May 4, 2007 10:59 AM
After reading Eduflack here and seeing John's post as well, I thought I'd add some thoughts. The Flack puts the hammer to Bracey for criticizing NAEP. Now let me be clear. I adore NAEP, and double adore state NAEP.
For example, I was just at an event (more on that later) where Joydeep Roy of EPI mentioned that Georgia has a lower graduation rate than Arkansas. But Georgia has higher NAEP scores across the board. Which indicates that perhaps the issue is Arkansas' low graduation standards rather than Georgia's guidance counselors. And when President Bush first proposed NCLB, I compared NAEP scores in New York and Texas and was stunned -- even before trying to figure out disaggregation of data issues in NY -- about how many NY schools would fail and how many Texas schools didn't fail despite NAEP scores that looked pretty similar. The difference for NY was not in ourselves, but in our choice of standards. David Grissmer's work looking at state NAEP scores is one of my favorite bits of research. And I think its great that people are examining issues in American math instruction that are raised by international comparisons that include the one Bracey is writing about.
But one thing you will almost never see me do is judge anything based on NAEP's performance standards alone. I stick to looking at scale scores. Where NAEP draws the line on what is below basic and what is proficient strikes me as the wrongheaded result of a process that needs some work. Beth's post pointed out the results of that process, as did Bracey's op-ed. In fact, if you read the Department of Ed's website here, you'll see that they cite a National Academy of Sciences study on this issue thusly:
"The Panel concluded that "NAEP's current achievement level setting procedures remain fundamentally flawed. The judgment tasks are difficult and confusing; raters' judgments of different item types are internally inconsistent; appropriate validity evidence for the cut scores is lacking; and the process has produced unreasonable results."
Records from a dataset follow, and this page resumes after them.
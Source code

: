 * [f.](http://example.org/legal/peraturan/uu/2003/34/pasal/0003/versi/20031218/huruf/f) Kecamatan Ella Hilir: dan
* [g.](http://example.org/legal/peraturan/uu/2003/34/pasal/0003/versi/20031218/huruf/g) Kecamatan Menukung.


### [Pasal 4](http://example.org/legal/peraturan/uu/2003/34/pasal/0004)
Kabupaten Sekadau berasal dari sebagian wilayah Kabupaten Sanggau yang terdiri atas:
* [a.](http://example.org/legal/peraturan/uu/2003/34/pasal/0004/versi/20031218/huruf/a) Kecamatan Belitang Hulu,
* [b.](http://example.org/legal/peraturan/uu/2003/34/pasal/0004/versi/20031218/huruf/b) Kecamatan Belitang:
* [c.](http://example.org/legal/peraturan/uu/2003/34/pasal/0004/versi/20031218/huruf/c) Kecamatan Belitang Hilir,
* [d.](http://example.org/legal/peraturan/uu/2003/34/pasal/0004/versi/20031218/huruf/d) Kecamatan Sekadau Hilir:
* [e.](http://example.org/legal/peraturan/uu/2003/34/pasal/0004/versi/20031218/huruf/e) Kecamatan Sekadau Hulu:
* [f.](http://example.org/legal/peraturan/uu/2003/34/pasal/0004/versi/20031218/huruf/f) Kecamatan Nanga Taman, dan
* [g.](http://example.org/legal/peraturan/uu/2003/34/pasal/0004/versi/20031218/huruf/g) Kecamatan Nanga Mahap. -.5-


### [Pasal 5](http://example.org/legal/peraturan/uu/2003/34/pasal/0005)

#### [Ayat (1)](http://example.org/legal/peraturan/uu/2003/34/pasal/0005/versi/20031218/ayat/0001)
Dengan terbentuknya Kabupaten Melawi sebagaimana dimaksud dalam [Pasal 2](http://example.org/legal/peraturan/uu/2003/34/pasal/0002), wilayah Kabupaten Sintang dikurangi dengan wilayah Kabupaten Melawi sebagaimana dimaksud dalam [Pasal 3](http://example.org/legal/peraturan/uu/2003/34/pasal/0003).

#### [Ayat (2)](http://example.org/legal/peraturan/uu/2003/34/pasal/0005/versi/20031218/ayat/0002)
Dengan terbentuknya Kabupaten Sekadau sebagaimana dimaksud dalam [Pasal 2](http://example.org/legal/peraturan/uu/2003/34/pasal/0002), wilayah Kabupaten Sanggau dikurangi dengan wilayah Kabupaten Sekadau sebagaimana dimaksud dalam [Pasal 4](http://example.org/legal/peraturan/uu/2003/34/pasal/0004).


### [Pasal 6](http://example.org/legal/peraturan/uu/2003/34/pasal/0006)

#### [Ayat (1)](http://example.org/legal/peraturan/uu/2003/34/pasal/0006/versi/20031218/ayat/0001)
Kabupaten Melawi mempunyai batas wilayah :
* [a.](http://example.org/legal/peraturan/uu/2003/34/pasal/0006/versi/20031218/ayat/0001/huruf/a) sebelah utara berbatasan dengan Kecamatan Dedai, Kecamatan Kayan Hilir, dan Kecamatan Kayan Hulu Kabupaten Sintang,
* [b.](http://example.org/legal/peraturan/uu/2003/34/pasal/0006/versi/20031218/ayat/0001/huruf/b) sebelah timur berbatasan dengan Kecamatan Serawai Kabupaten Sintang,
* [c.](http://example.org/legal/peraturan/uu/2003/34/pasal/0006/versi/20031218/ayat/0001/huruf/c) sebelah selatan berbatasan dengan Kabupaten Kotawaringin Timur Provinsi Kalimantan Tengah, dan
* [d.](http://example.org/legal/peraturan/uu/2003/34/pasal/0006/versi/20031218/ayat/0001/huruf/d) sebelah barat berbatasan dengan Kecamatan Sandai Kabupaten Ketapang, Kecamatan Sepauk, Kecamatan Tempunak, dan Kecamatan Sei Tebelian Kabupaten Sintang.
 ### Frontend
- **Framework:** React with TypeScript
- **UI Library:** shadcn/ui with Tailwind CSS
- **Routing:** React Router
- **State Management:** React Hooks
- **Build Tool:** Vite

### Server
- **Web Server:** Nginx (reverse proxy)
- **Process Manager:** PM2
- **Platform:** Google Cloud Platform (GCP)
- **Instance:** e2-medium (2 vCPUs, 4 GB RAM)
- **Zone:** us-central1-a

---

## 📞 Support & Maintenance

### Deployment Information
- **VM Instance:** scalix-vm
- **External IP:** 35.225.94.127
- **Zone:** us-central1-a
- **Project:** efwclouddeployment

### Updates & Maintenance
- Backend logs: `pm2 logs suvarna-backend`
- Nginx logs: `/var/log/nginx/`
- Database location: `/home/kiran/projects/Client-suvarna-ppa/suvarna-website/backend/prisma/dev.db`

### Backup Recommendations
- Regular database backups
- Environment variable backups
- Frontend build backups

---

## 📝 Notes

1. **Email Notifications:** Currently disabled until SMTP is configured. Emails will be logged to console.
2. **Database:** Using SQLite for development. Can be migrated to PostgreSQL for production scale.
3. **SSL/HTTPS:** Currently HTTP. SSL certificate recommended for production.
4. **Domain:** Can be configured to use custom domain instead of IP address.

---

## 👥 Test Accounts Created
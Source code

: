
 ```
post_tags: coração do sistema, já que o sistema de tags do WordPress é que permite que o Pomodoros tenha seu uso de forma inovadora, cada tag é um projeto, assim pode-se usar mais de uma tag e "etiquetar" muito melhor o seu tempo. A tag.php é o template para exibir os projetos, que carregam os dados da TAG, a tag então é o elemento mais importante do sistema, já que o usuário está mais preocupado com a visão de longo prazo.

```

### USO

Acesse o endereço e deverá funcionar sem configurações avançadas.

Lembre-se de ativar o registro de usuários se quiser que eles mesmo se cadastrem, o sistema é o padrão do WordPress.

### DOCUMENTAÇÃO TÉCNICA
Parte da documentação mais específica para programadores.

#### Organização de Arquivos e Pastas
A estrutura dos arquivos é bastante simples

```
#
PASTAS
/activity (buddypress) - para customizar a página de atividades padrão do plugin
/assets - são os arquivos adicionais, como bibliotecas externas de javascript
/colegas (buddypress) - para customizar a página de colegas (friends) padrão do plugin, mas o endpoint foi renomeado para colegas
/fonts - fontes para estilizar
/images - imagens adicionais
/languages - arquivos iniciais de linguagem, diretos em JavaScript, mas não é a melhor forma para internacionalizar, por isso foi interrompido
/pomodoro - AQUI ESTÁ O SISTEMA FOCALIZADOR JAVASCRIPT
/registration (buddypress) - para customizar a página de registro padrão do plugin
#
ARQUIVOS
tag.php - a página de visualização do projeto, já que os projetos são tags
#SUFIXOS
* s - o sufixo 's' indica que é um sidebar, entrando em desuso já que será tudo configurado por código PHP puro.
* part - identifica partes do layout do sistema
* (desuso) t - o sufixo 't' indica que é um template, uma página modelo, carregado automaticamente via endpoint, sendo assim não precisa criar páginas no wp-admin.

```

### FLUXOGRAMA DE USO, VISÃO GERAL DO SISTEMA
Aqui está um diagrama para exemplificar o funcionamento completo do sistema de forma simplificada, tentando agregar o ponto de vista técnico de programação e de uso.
And yet they're still using it. This bothers me because measuring the problem correctly is pretty important for devising solutions and distributing scarce resources. Now it's possible that something has been done to remedy this while I wasn't looking and the Department of Ed hasn't updated the webpage. Absent that, I suspect this is a case where Bracey is making a good point, but it is lost in the noise of a DC conventional wisdom cocktail party that appears to have swallowed Eduflack whole. What to do when people -- including those in power -- are misusing data to exagerate the flaws in public schools seems to be a real PR issue. Rather than knock Bracey, if the Flack isn't actually flacking for a different agenda here, I'd ask what advice there is to give Jerry about this problem.